A Python application that transcribes voice recordings to text and processes them into structured notes using AI.
- Transcribe audio files to text using local Whisper model
- Process transcripts using Ollama (local LLM) to generate:
- Key decisions and commitments
- Current blockers and dependencies
- Potential opportunities and ideas
- Identified risks and concerns
- Actionable items with priorities and due dates
- Generate consolidated daily to-do lists from multiple transcripts
- Save processed transcripts in structured JSON format
The application currently consists of separate scripts for each step of the process.
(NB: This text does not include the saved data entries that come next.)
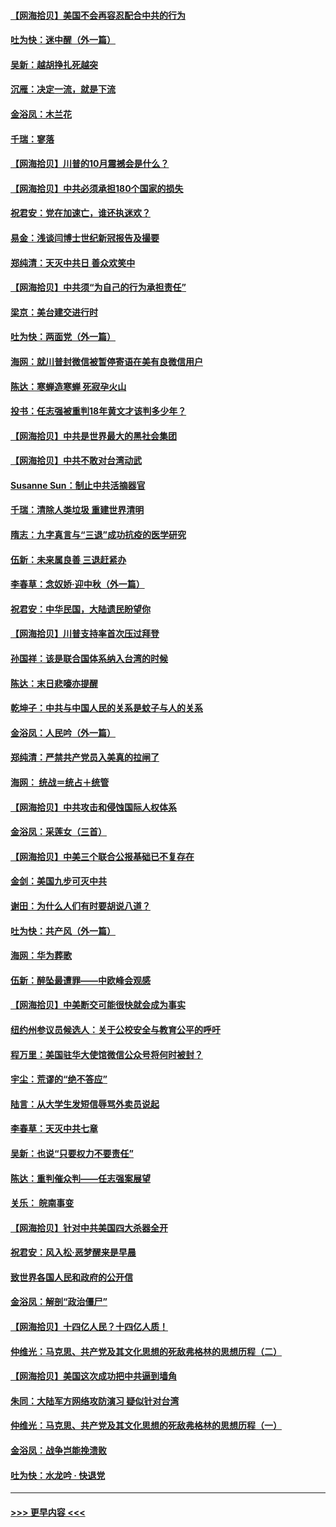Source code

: #### [【网海拾贝】美国不会再容忍配合中共的行为](../pages/nsc993/n12433808.md?t=09271602) 
#### [吐为快：迷中醒（外一篇）](../pages/nsc993/n12433585.md?t=09271602) 
#### [吴新：越胡挣扎死越突](../pages/nsc993/n12433562.md?t=09271602) 
#### [沉雁：决定一流，就是下流](../pages/nsc993/n12432128.md?t=09271602) 
#### [金浴凤：木兰花](../pages/nsc993/n12432124.md?t=09271602) 
#### [千瑞：寥落](../pages/nsc993/n12432071.md?t=09271602) 
#### [【网海拾贝】川普的10月震撼会是什么？](../pages/nsc993/n12431624.md?t=09271602) 
#### [【网海拾贝】中共必须承担180个国家的损失](../pages/nsc993/n12428893.md?t=09271602) 
#### [祝君安：党在加速亡，谁还执迷欢？](../pages/nsc993/n12428652.md?t=09271602) 
#### [易金：浅谈闫博士世纪新冠报告及撮要](../pages/nsc993/n12426822.md?t=09271602) 
#### [郑纯清：天灭中共日 善众欢笑中](../pages/nsc993/n12426784.md?t=09271602) 
#### [【网海拾贝】中共须“为自己的行为承担责任”](../pages/nsc993/n12426067.md?t=09271602) 
#### [梁京：美台建交进行时](../pages/nsc993/n12424066.md?t=09271602) 
#### [吐为快：两面党（外一篇）](../pages/nsc993/n12424043.md?t=09271602) 
#### [海网：就川普封微信被暂停寄语在美有良微信用户](../pages/nsc993/n12424021.md?t=09271602) 
#### [陈达：寒蝉造寒蝉 死寂孕火山](../pages/nsc993/n12423958.md?t=09271602) 
#### [投书：任志强被重判18年黄文才该判多少年？](../pages/nsc993/n12423672.md?t=09271602) 
#### [【网海拾贝】中共是世界最大的黑社会集团](../pages/nsc993/n12423543.md?t=09271602) 
#### [【网海拾贝】中共不敢对台湾动武](../pages/nsc993/n12421418.md?t=09271602) 
#### [Susanne Sun：制止中共活摘器官](../pages/nsc993/n12419654.md?t=09271602) 
#### [千瑞：清除人类垃圾 重建世界清明](../pages/nsc993/n12419414.md?t=09271602) 
#### [隋志：九字真言与“三退”成功抗疫的医学研究](../pages/nsc993/n12419248.md?t=09271602) 
#### [伍新：未来属良善 三退赶紧办](../pages/nsc993/n12418496.md?t=09271602) 
#### [李春草：念奴娇·迎中秋（外一篇）](../pages/nsc993/n12418465.md?t=09271602) 
#### [祝君安：中华民国，大陆遗民盼望你](../pages/nsc993/n12418089.md?t=09271602) 
#### [【网海拾贝】川普支持率首次压过拜登](../pages/nsc993/n12418050.md?t=09271602) 
#### [孙国祥：该是联合国体系纳入台湾的时候](../pages/nsc993/n12417369.md?t=09271602) 
#### [陈达：末日悲嚎亦提醒](../pages/nsc993/n12416736.md?t=09271602) 
#### [乾坤子：中共与中国人民的关系是蚊子与人的关系](../pages/nsc993/n12416632.md?t=09271602) 
#### [金浴凤：人民吟（外一篇）](../pages/nsc993/n12416567.md?t=09271602) 
#### [郑纯清：严禁共产党员入美真的拉闸了](../pages/nsc993/n12416550.md?t=09271602) 
#### [海网： 统战＝统占＋统管](../pages/nsc993/n12416404.md?t=09271602) 
#### [【网海拾贝】中共攻击和侵蚀国际人权体系](../pages/nsc993/n12416250.md?t=09271602) 
#### [金浴凤：采莲女（三首）](../pages/nsc993/n12415517.md?t=09271602) 
#### [【网海拾贝】中美三个联合公报基础已不复存在](../pages/nsc993/n12415054.md?t=09271602) 
#### [金剑：美国九步可灭中共](../pages/nsc993/n12413183.md?t=09271602) 
#### [谢田：为什么人们有时要胡说八道？](../pages/nsc993/n12411861.md?t=09271602) 
#### [吐为快：共产风（外一篇）](../pages/nsc993/n12411761.md?t=09271602) 
#### [海网：华为葬歌](../pages/nsc993/n12410381.md?t=09271602) 
#### [伍新：醉坠最遭罪——中欧峰会观感](../pages/nsc993/n12410364.md?t=09271602) 
#### [【网海拾贝】中美断交可能很快就会成为事实](../pages/nsc993/n12409495.md?t=09271602) 
#### [纽约州参议员候选人：关于公校安全与教育公平的呼吁](../pages/nsc993/n12409228.md?t=09271602) 
#### [程万里：美国驻华大使馆微信公众号将何时被封？](../pages/nsc993/n12407397.md?t=09271602) 
#### [宇尘：荒谬的“绝不答应”](../pages/nsc993/n12407360.md?t=09271602) 
#### [陆言：从大学生发短信辱骂外卖员说起](../pages/nsc993/n12407285.md?t=09271602) 
#### [李春草：天灭中共七章](../pages/nsc993/n12406988.md?t=09271602) 
#### [吴新：也说“只要权力不要责任”](../pages/nsc993/n12406966.md?t=09271602) 
#### [陈达：重判催众判——任志强案展望](../pages/nsc993/n12404540.md?t=09271602) 
#### [关乐： 皖南事变](../pages/nsc993/n12404288.md?t=09271602) 
#### [【网海拾贝】针对中共美国四大杀器全开](../pages/nsc993/n12404172.md?t=09271602) 
#### [祝君安：风入松‧恶梦醒来是早晨](../pages/nsc993/n12401953.md?t=09271602) 
#### [致世界各国人民和政府的公开信](../pages/nsc993/n12401824.md?t=09271602) 
#### [金浴凤：解剖“政治僵尸”](../pages/nsc993/n12401808.md?t=09271602) 
#### [【网海拾贝】十四亿人民？十四亿人质！](../pages/nsc993/n12401708.md?t=09271602) 
#### [仲维光：马克思、共产党及其文化思想的死敌弗格林的思想历程（二）](../pages/nsc993/n12399107.md?t=09271602) 
#### [【网海拾贝】美国这次成功把中共逼到墙角](../pages/nsc993/n12400173.md?t=09271602) 
#### [朱同：大陆军方网络攻防演习 疑似针对台湾](../pages/nsc993/n12399868.md?t=09271602) 
#### [仲维光：马克思、共产党及其文化思想的死敌弗格林的思想历程（一）](../pages/nsc993/n12398341.md?t=09271602) 
#### [金浴凤：战争岂能挽溃败](../pages/nsc993/n12398855.md?t=09271602) 
#### [吐为快：水龙吟 · 快退党](../pages/nsc993/n12398849.md?t=09271602) 

----
#### [ >>> 更早内容 <<< ](../indexes/nsc993-earlier.md)
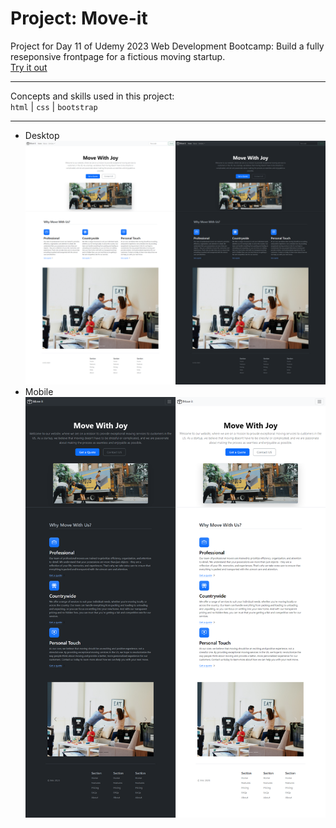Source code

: # Project: Move-it
Project for Day 11 of Udemy 2023 Web Development Bootcamp: Build a fully reseponsive frontpage for a fictious moving startup.  
[Try it out](https://jaycka.github.io/move-it/)  
___  
Concepts and skills used in this project:  
`html` | `css` | `bootstrap`
___  
* Desktop
![desktop](https://github.com/jaycka/move-it/blob/main/moveit-desktop.png?raw=true)  
* Mobile
![mobile](https://github.com/jaycka/move-it/blob/main/moveit-mobile.png?raw=true)  
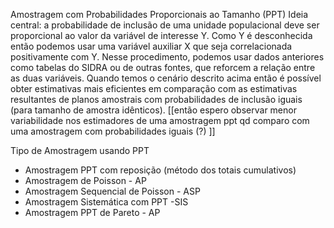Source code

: Amostragem com Probabilidades Proporcionais ao Tamanho (PPT)
Ideia central: a probabilidade de inclusão de uma unidade populacional deve ser proporcional ao valor da variável de interesse Y. Como Y é desconhecida então podemos usar uma variável auxiliar X que seja correlacionada positivamente com Y. Nesse procedimento, podemos usar dados anteriores como tabelas do SIDRA ou de outras fontes, que reforcem a relação entre as duas variáveis. 
Quando temos o cenário descrito acima então é possível obter estimativas mais eficientes em comparação com as estimativas resultantes de planos amostrais com probabilidades de inclusão iguais (para tamanho de amostra idênticos). 
[[então espero observar menor variabilidade nos estimadores de uma amostragem ppt qd comparo com uma amostragem com probabilidades iguais (?) ]]

Tipo de Amostragem usando PPT
- Amostragem PPT com reposição (método dos totais cumulativos)
- Amostragem de Poisson - AP
- Amostragem Sequencial de Poisson - ASP
- Amostragem Sistemática com PPT -SIS
- Amostragem PPT de Pareto - AP

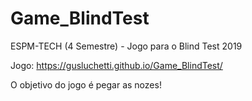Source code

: # Game_BlindTest
ESPM-TECH (4 Semestre) - Jogo para o Blind Test 2019

Jogo: https://gusluchetti.github.io/Game_BlindTest/

O objetivo do jogo é pegar as nozes!
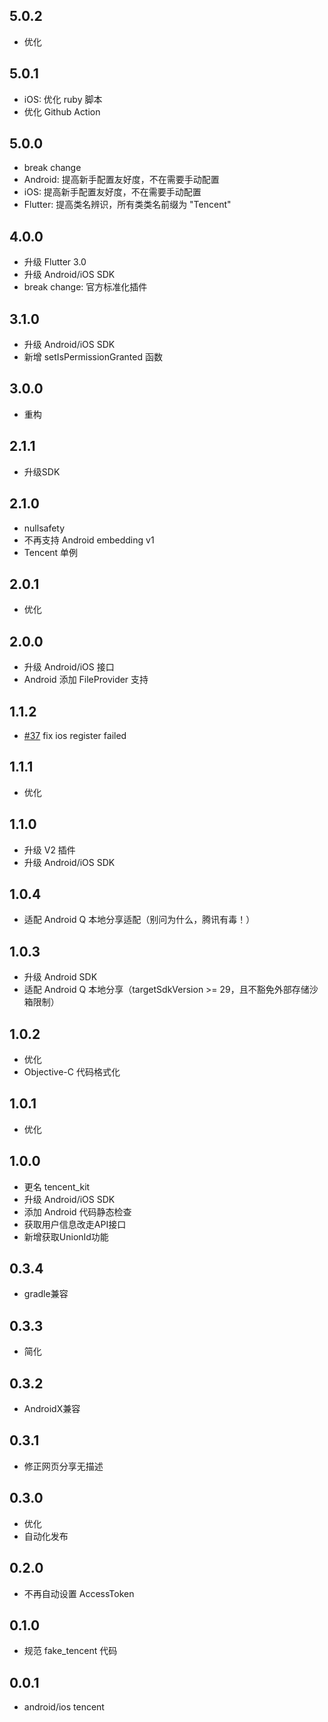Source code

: ## 5.0.2

* 优化

## 5.0.1

* iOS: 优化 ruby 脚本
* 优化 Github Action

## 5.0.0

* break change
* Android: 提高新手配置友好度，不在需要手动配置
* iOS: 提高新手配置友好度，不在需要手动配置
* Flutter: 提高类名辨识，所有类类名前缀为 "Tencent"

## 4.0.0

* 升级 Flutter 3.0
* 升级 Android/iOS SDK
* break change: 官方标准化插件

## 3.1.0

* 升级 Android/iOS SDK
* 新增 setIsPermissionGranted 函数

## 3.0.0

* 重构

## 2.1.1

* 升级SDK

## 2.1.0

* nullsafety
* 不再支持 Android embedding v1
* Tencent 单例

## 2.0.1

* 优化

## 2.0.0

* 升级 Android/iOS 接口
* Android 添加 FileProvider 支持

## 1.1.2

* [#37](https://github.com/rxreader/tencent_kit/pull/37) fix ios register failed

## 1.1.1

* 优化

## 1.1.0

* 升级 V2 插件
* 升级 Android/iOS SDK

## 1.0.4

* 适配 Android Q 本地分享适配（别问为什么，腾讯有毒！）

## 1.0.3

* 升级 Android SDK
* 适配 Android Q 本地分享（targetSdkVersion >= 29，且不豁免外部存储沙箱限制）

## 1.0.2

* 优化
* Objective-C 代码格式化

## 1.0.1

* 优化

## 1.0.0

* 更名 tencent_kit
* 升级 Android/iOS SDK
* 添加 Android 代码静态检查
* 获取用户信息改走API接口
* 新增获取UnionId功能

## 0.3.4

* gradle兼容

## 0.3.3

* 简化

## 0.3.2

* AndroidX兼容

## 0.3.1

* 修正网页分享无描述

## 0.3.0

* 优化
* 自动化发布

## 0.2.0

* 不再自动设置 AccessToken

## 0.1.0

* 规范 fake_tencent 代码

## 0.0.1

* android/ios tencent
Future versions will integrate these into a more cohesive workflow.
- Python 3.8 or higher
- Ollama installed and running locally
- CUDA-capable GPU recommended for faster transcription
- Clone the repository:
git clone https://github.com/yourusername/voice-to-notes.git
cd voice-to-notes
- Create and activate a virtual environment:
python -m venv venv
source venv/bin/activate # On Windows: venv\Scripts\activate
- Install dependencies:
pip install -e .
- Install and start Ollama:
- Follow instructions at https://ollama.ai/
- Pull the Gemma model:
ollama pull gemma3:27b
-
Place your audio files in the
recordings
directory. -
Transcribe the audio files:
python scripts/transcribe_recording.py
- Process the transcripts:
python scripts/process_transcript.py
- Generate daily to-do lists:
python scripts/generate_daily_todos.py
The processed transcripts will be saved in the processed_transcripts
directory as JSON files, and daily to-do lists will be saved in the daily_todos
directory.
voice-to-notes/
├── recordings/ # Directory for audio files
├── transcripts/ # Directory for raw transcript text files
├── processed_transcripts/ # Directory for processed transcript JSON files
├── daily_todos/ # Directory for consolidated daily to-do lists
├── scripts/
│ ├── transcribe_recording.py # Script for audio transcription
│ ├── process_transcript.py # Script for transcript processing
│ └── generate_daily_todos.py # Script for generating daily to-do lists
├── src/
│ └── voice_to_notes/
│ ├── __init__.py
│ ├── transcribe.py # Core transcription functionality
│ └── models.py # Pydantic models for structured output
├── pyproject.toml
└── README.md
Processed transcripts are saved as JSON files with the following structure:
{
"summary": {
"key_decisions": ["Decision 1", "Decision 2"],
"blockers": ["Blocker 1", "Blocker 2"],
"opportunities": ["Opportunity 1", "Opportunity 2"],
"risks": ["Risk 1", "Risk 2"]
},
"action_items": [
{
"description": "Action item description",
"priority": 3,
"due_date": "2024-03-20T10:00:00",
"blockers": ["Dependency 1"],
"status": "pending"
}
],
"metadata": {
"processed_at": "2024-03-19T15:30:00",
"model_used": "ollama",
"version": "1.0"
}
}
Daily to-do lists are saved as JSON files with the following structure:
{
"date": "2024-03-20",
"action_items": [
{
"description": "Action item description",
"priority": 3,
"due_date": "2024-03-20T10:00:00",
"blockers": ["Dependency 1"],
"status": "pending"
}
],
"key_decisions": ["Decision 1", "Decision 2"],
"blockers": ["Blocker 1", "Blocker 2"],
"opportunities": ["Opportunity 1", "Opportunity 2"],
"risks": ["Risk 1", "Risk 2"]
}
MIT License
Transcribes audio recordings into text files.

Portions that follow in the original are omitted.